(ASSIGNMENT):
Among the entries below, find the lines with the word "phase" and copy them.
++++++++++
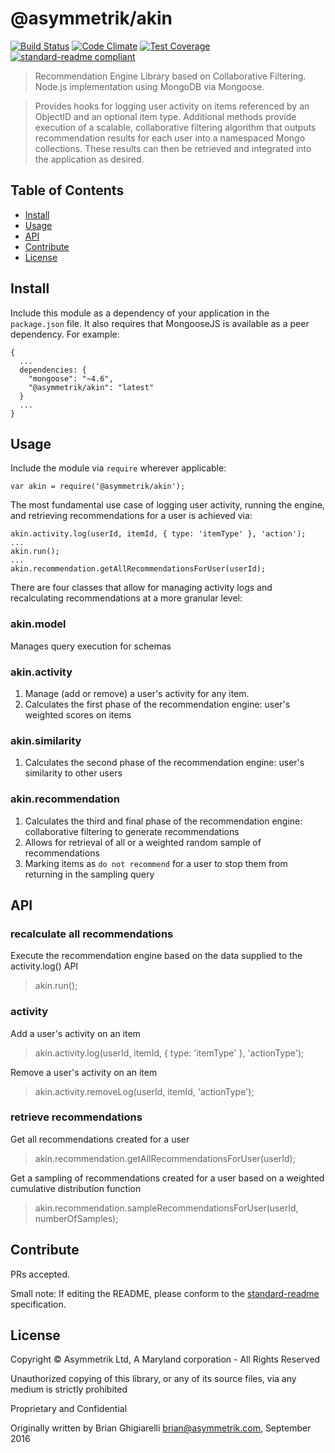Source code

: # @asymmetrik/akin

[![Build Status](https://travis-ci.org/Asymmetrik/akin.svg?branch=master)](https://travis-ci.org/Asymmetrik/akin)
[![Code Climate](https://codeclimate.com/github/Asymmetrik/akin/badges/gpa.svg)](https://codeclimate.com/github/Asymmetrik/akin)
[![Test Coverage](https://codeclimate.com/github/Asymmetrik/akin/badges/coverage.svg)](https://codeclimate.com/github/Asymmetrik/akin/coverage)
[![standard-readme compliant](https://img.shields.io/badge/standard--readme-OK-green.svg?style=flat-square)](https://github.com/RichardLitt/standard-readme)

> Recommendation Engine Library based on Collaborative Filtering. Node.js implementation using MongoDB via Mongoose.

> Provides hooks for logging user activity on items referenced by an ObjectID and an optional item type. Additional methods provide execution of a scalable, collaborative filtering algorithm that outputs recommendation results for each user into a namespaced Mongo collections. These results can then be retrieved and integrated into the application as desired.

## Table of Contents

- [Install](#install)
- [Usage](#usage)
- [API](#api)
- [Contribute](#contribute)
- [License](#license)

## Install

Include this module as a dependency of your application in the `package.json` file. It also requires that MongooseJS is available as a peer dependency. For example:
```
{
  ...
  dependencies: {
    "mongoose": "~4.6",
    "@asymmetrik/akin": "latest"
  }
  ...
}
```

## Usage

Include the module via `require` wherever applicable:
```
var akin = require('@asymmetrik/akin');
```

The most fundamental use case of logging user activity, running the engine, and retrieving recommendations for a user is achieved via:
```
akin.activity.log(userId, itemId, { type: 'itemType' }, 'action');
...
akin.run();
...
akin.recommendation.getAllRecommendationsForUser(userId);
```

There are four classes that allow for managing activity logs and recalculating recommendations at a more granular level:
### akin.model
Manages query execution for schemas

### akin.activity
1. Manage (add or remove) a user's activity for any item.
1. Calculates the first phase of the recommendation engine: user's weighted scores on items

### akin.similarity
1. Calculates the second phase of the recommendation engine: user's similarity to other users

### akin.recommendation
1. Calculates the third and final phase of the recommendation engine: collaborative filtering to generate recommendations
1. Allows for retrieval of all or a weighted random sample of recommendations
1. Marking items as `do not recommend` for a user to stop them from returning in the sampling query

## API

### recalculate all recommendations
Execute the recommendation engine based on the data supplied to the activity.log() API
> akin.run();

### activity
Add a user's activity on an item
> akin.activity.log(userId, itemId, { type: 'itemType' }, 'actionType');

Remove a user's activity on an item
> akin.activity.removeLog(userId, itemId, 'actionType');

### retrieve recommendations
Get all recommendations created for a user
> akin.recommendation.getAllRecommendationsForUser(userId);

Get a sampling of recommendations created for a user based on a weighted cumulative distribution function
> akin.recommendation.sampleRecommendationsForUser(userId, numberOfSamples);

## Contribute

PRs accepted.

Small note: If editing the README, please conform to the [standard-readme](https://github.com/RichardLitt/standard-readme) specification.

## License

Copyright © Asymmetrik Ltd, A Maryland corporation - All Rights Reserved

Unauthorized copying of this library, or any of its source files, via any medium is strictly prohibited

Proprietary and Confidential

Originally written by Brian Ghigiarelli <brian@asymmetrik.com>, September 2016
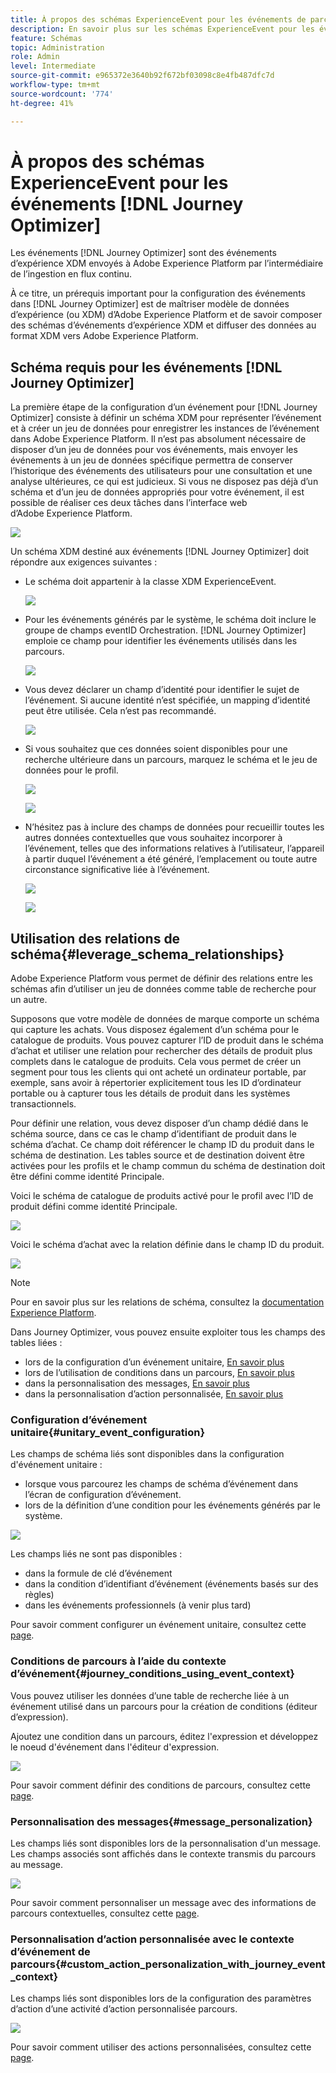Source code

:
 ```yaml
---
title: À propos des schémas ExperienceEvent pour les événements de parcours
description: En savoir plus sur les schémas ExperienceEvent pour les événements de parcours
feature: Schémas
topic: Administration
role: Admin
level: Intermediate
source-git-commit: e965372e3640b92f672bf03098c8e4fb487dfc7d
workflow-type: tm+mt
source-wordcount: '774'
ht-degree: 41%

---
```


# À propos des schémas ExperienceEvent pour les événements [!DNL Journey Optimizer]

Les événements [!DNL Journey Optimizer] sont des événements d’expérience XDM envoyés à Adobe Experience Platform par l’intermédiaire de l’ingestion en flux continu.

À ce titre, un prérequis important pour la configuration des événements dans [!DNL Journey Optimizer] est de maîtriser modèle de données d’expérience (ou XDM) d’Adobe Experience Platform et de savoir composer des schémas d’événements d’expérience XDM et diffuser des données au format XDM vers Adobe Experience Platform.

## Schéma requis pour les événements [!DNL Journey Optimizer]

La première étape de la configuration d’un événement pour [!DNL Journey Optimizer] consiste à définir un schéma XDM pour représenter l’événement et à créer un jeu de données pour enregistrer les instances de l’événement dans Adobe Experience Platform. Il n’est pas absolument nécessaire de disposer d’un jeu de données pour vos événements, mais envoyer les événements à un jeu de données spécifique permettra de conserver l’historique des événements des utilisateurs pour une consultation et une analyse ultérieures, ce qui est judicieux. Si vous ne disposez pas déjà d’un schéma et d’un jeu de données appropriés pour votre événement, il est possible de réaliser ces deux tâches dans l’interface web d’Adobe Experience Platform.

![](../assets/schema1.png)

Un schéma XDM destiné aux événements [!DNL Journey Optimizer] doit répondre aux exigences suivantes :

* Le schéma doit appartenir à la classe XDM ExperienceEvent.

   ![](../assets/schema2.png)

* Pour les événements générés par le système, le schéma doit inclure le groupe de champs eventID Orchestration. [!DNL Journey Optimizer] emploie ce champ pour identifier les événements utilisés dans les parcours.

   ![](../assets/schema3.png)

* Vous devez déclarer un champ d’identité pour identifier le sujet de l’événement. Si aucune identité n’est spécifiée, un mapping d’identité peut être utilisée. Cela n’est pas recommandé.

   ![](../assets/schema4.png)

* Si vous souhaitez que ces données soient disponibles pour une recherche ultérieure dans un parcours, marquez le schéma et le jeu de données pour le profil.

   ![](../assets/schema5.png)

   ![](../assets/schema6.png)

* N’hésitez pas à inclure des champs de données pour recueillir toutes les autres données contextuelles que vous souhaitez incorporer à l’événement, telles que des informations relatives à l’utilisateur, l’appareil à partir duquel l’événement a été généré, l’emplacement ou toute autre circonstance significative liée à l’événement.

   ![](../assets/schema7.png)

   ![](../assets/schema8.png)

## Utilisation des relations de schéma{#leverage_schema_relationships}

Adobe Experience Platform vous permet de définir des relations entre les schémas afin d’utiliser un jeu de données comme table de recherche pour un autre.

Supposons que votre modèle de données de marque comporte un schéma qui capture les achats. Vous disposez également d’un schéma pour le catalogue de produits. Vous pouvez capturer l’ID de produit dans le schéma d’achat et utiliser une relation pour rechercher des détails de produit plus complets dans le catalogue de produits. Cela vous permet de créer un segment pour tous les clients qui ont acheté un ordinateur portable, par exemple, sans avoir à répertorier explicitement tous les ID d’ordinateur portable ou à capturer tous les détails de produit dans les systèmes transactionnels.

Pour définir une relation, vous devez disposer d’un champ dédié dans le schéma source, dans ce cas le champ d’identifiant de produit dans le schéma d’achat. Ce champ doit référencer le champ ID du produit dans le schéma de destination. Les tables source et de destination doivent être activées pour les profils et le champ commun du schéma de destination doit être défini comme identité Principale.

Voici le schéma de catalogue de produits activé pour le profil avec l’ID de produit défini comme identité Principale.

![](../assets/schema9.png)

Voici le schéma d’achat avec la relation définie dans le champ ID du produit.

![](../assets/schema10.png)

>[!NOTE]
>
>Pour en savoir plus sur les relations de schéma, consultez la [documentation Experience Platform](https://experienceleague.adobe.com/docs/platform-learn/tutorials/schemas/configure-relationships-between-schemas.html?lang=en).

Dans Journey Optimizer, vous pouvez ensuite exploiter tous les champs des tables liées :

* lors de la configuration d’un événement unitaire, [En savoir plus](../event/experience-event-schema.md#unitary_event_configuration)
* lors de l’utilisation de conditions dans un parcours, [En savoir plus](../event/experience-event-schema.md#journey_conditions_using_event_context)
* dans la personnalisation des messages, [En savoir plus](../event/experience-event-schema.md#message_personalization)
* dans la personnalisation d’action personnalisée, [En savoir plus](../event/experience-event-schema.md#custom_action_personalization_with_journey_event_context)

### Configuration d’événement unitaire{#unitary_event_configuration}

Les champs de schéma liés sont disponibles dans la configuration d&#39;événement unitaire :

* lorsque vous parcourez les champs de schéma d’événement dans l’écran de configuration d’événement.
* lors de la définition d’une condition pour les événements générés par le système.

![](../assets/schema11.png)

Les champs liés ne sont pas disponibles :

* dans la formule de clé d’événement
* dans la condition d’identifiant d’événement (événements basés sur des règles)
* dans les événements professionnels (à venir plus tard)

Pour savoir comment configurer un événement unitaire, consultez cette [page](../event/about-creating.md).

### Conditions de parcours à l’aide du contexte d’événement{#journey_conditions_using_event_context}

Vous pouvez utiliser les données d’une table de recherche liée à un événement utilisé dans un parcours pour la création de conditions (éditeur d’expression).

Ajoutez une condition dans un parcours, éditez l&#39;expression et développez le noeud d&#39;événement dans l&#39;éditeur d&#39;expression.

![](../assets/schema12.png)

Pour savoir comment définir des conditions de parcours, consultez cette [page](../building-journeys/condition-activity.md).

### Personnalisation des messages{#message_personalization}

Les champs liés sont disponibles lors de la personnalisation d&#39;un message. Les champs associés sont affichés dans le contexte transmis du parcours au message.

![](../assets/schema14.png)

Pour savoir comment personnaliser un message avec des informations de parcours contextuelles, consultez cette [page](../personalization/personalization-use-case.md).

### Personnalisation d’action personnalisée avec le contexte d’événement de parcours{#custom_action_personalization_with_journey_event_context}

Les champs liés sont disponibles lors de la configuration des paramètres d’action d’une activité d’action personnalisée parcours.

![](../assets/schema13.png)

Pour savoir comment utiliser des actions personnalisées, consultez cette [page](../building-journeys/using-custom-actions.md).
++++++++++
(THE COMPLETED TASK):
1. Calculates the first phase of the recommendation engine: user's weighted scores on items
1. Calculates the second phase of the recommendation engine: user's similarity to other users
1. Calculates the third and final phase of the recommendation engine: collaborative filtering to generate recommendations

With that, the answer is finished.